Atlassian just cut 1,600 jobs and blamed AI — 5 months after its CEO promised the opposite

Atlassian fired 10% of its workforce citing an 'AI pivot' — but its CEO said the exact opposite 5 months ago. Is this AI washing?


Atlassian — the company behind Jira, Confluence, and Trello — just fired 1,600 people. The reason? AI. The company says it needs to "rebalance" for the AI era. But there's a catch: just 5 months earlier, CEO Mike Cannon-Brookes went on a popular podcast and said AI would mean Atlassian hires more engineers, not fewer.

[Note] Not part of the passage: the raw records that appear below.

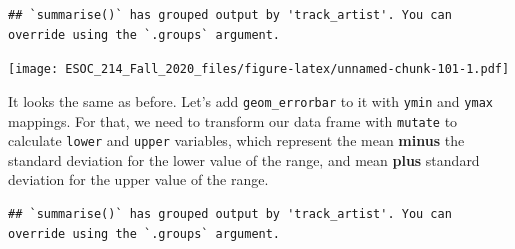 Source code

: \documentclass[
]{book}
\newenvironment{Shaded}{\begin{snugshade}}{\end{snugshade}}
\newcommand{\DataTypeTok}[1]{\textcolor[rgb]{0.13,0.29,0.53}{#1}}
\newcommand{\DecValTok}[1]{\textcolor[rgb]{0.00,0.00,0.81}{#1}}
\newcommand{\KeywordTok}[1]{\textcolor[rgb]{0.13,0.29,0.53}{\textbf{#1}}}
\newcommand{\NormalTok}[1]{#1}
\newcommand{\OperatorTok}[1]{\textcolor[rgb]{0.81,0.36,0.00}{\textbf{#1}}}
\newcommand{\StringTok}[1]{\textcolor[rgb]{0.31,0.60,0.02}{#1}}
\begin{document}
\begin{verbatim}
## `summarise()` has grouped output by 'track_artist'. You can override using the `.groups` argument.
\end{verbatim}

\texttt{[image: ESOC\_214\_Fall\_2020\_files/figure-latex/unnamed-chunk-101-1.pdf]}

It looks the same as before. Let's add \texttt{geom\_errorbar} to it with \texttt{ymin} and \texttt{ymax} mappings. For that, we need to transform our data frame with \texttt{mutate} to calculate \texttt{lower} and \texttt{upper} variables, which represent the mean \textbf{minus} the standard deviation for the lower value of the range, and mean \textbf{plus} standard deviation for the upper value of the range.

\begin{Shaded}
\end{Shaded}

\begin{verbatim}
## `summarise()` has grouped output by 'track_artist'. You can override using the `.groups` argument.
\end{verbatim}
\end{document}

Now the same CEO says: "It would be disingenuous to pretend AI doesn't change the mix of skills we need or the number of roles required." The stock rose 2% on the news. More than 900 of the cut roles were in software development.

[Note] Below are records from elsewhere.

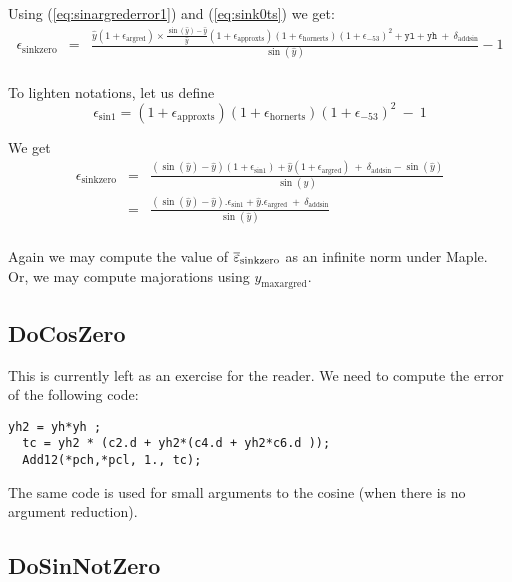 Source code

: Using (\ref{eq:sinargrederror1}) and (\ref{eq:sink0ts}) we get:
\begin{eqnarray*}
  \epsilon_{\mathrm{sinkzero}} 
  &=& \frac{\hat{y}(1+\epsilon_{\mathrm{argred}})\times\frac{\sin(\hat{y})-\hat{y}}{\hat{y}}(1+\epsilon_{\mathrm{approxts}})(1+\epsilon_{\mathrm{hornerts}})(1+\epsilon_{-53})^2 + \mathtt{yl} + \mathtt{yh}    \ +\  \delta_{\mathrm{addsin}} }{\sin(\hat{y})} -1\\
\end{eqnarray*}

To lighten notations, let us define 
\begin{equation}
 \epsilon_{\mathrm{sin1}} = (1+\epsilon_{\mathrm{approxts}})(1+\epsilon_{\mathrm{hornerts}})(1+\epsilon_{-53})^2 \ -\ 1
  \label{eq:epssin1}
\end{equation}

We get
\begin{eqnarray*}
  \epsilon_{\mathrm{sinkzero}} 
  &=& \frac{(\sin(\hat{y})-\hat{y})(1+\epsilon_{\mathrm{sin1}}) + \hat{y}(1+\epsilon_{\mathrm{argred}})    \ +\   \delta_{\mathrm{addsin}} - \sin(\hat{y})}{\sin(\hat{y})}\\
  &=& \frac{(\sin(\hat{y})-\hat{y}).\epsilon_{\mathrm{sin1}} + \hat{y}.\epsilon_{\mathrm{argred}}    \ +\ \delta_{\mathrm{addsin}}}{\sin(\hat{y})}\\
\label{eq:sinkzero}
\end{eqnarray*}

Again we may compute the value of ${\overline{\varepsilon}}_{\mathrm{sinkzero}}$ as an
infinite norm under Maple. Or, we may compute majorations using
$y_{\mathrm{maxargred}}$.

 

\subsection{DoCosZero}
This is currently left as an exercise for the reader. We need to
compute the error of the following code:
\begin{lstlisting}[caption={DoCosZero},firstnumber=1]
  yh2 = yh*yh ;                                   
  tc = yh2 * (c2.d + yh2*(c4.d + yh2*c6.d ));	  
  Add12(*pch,*pcl, 1., tc);		          
\end{lstlisting}

The same code is used for small arguments to the cosine (when there is
no argument reduction).

\subsection{DoSinNotZero}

Atlassian CEO Mike Cannon-Brookes

The CEO Said the Exact Opposite — On Camera

In October 2025, Cannon-Brookes appeared on the 20VC podcast and made a bold claim: technology creation is "not output-bound," and Atlassian would employ more engineers in five years, not fewer. He argued AI would make engineers more productive, so you'd want more of them.

Five months later, he posted a blog titled "An important update on our team" announcing 1,600 redundancies. The stated goal: to "self-fund further investment in AI and enterprise sales."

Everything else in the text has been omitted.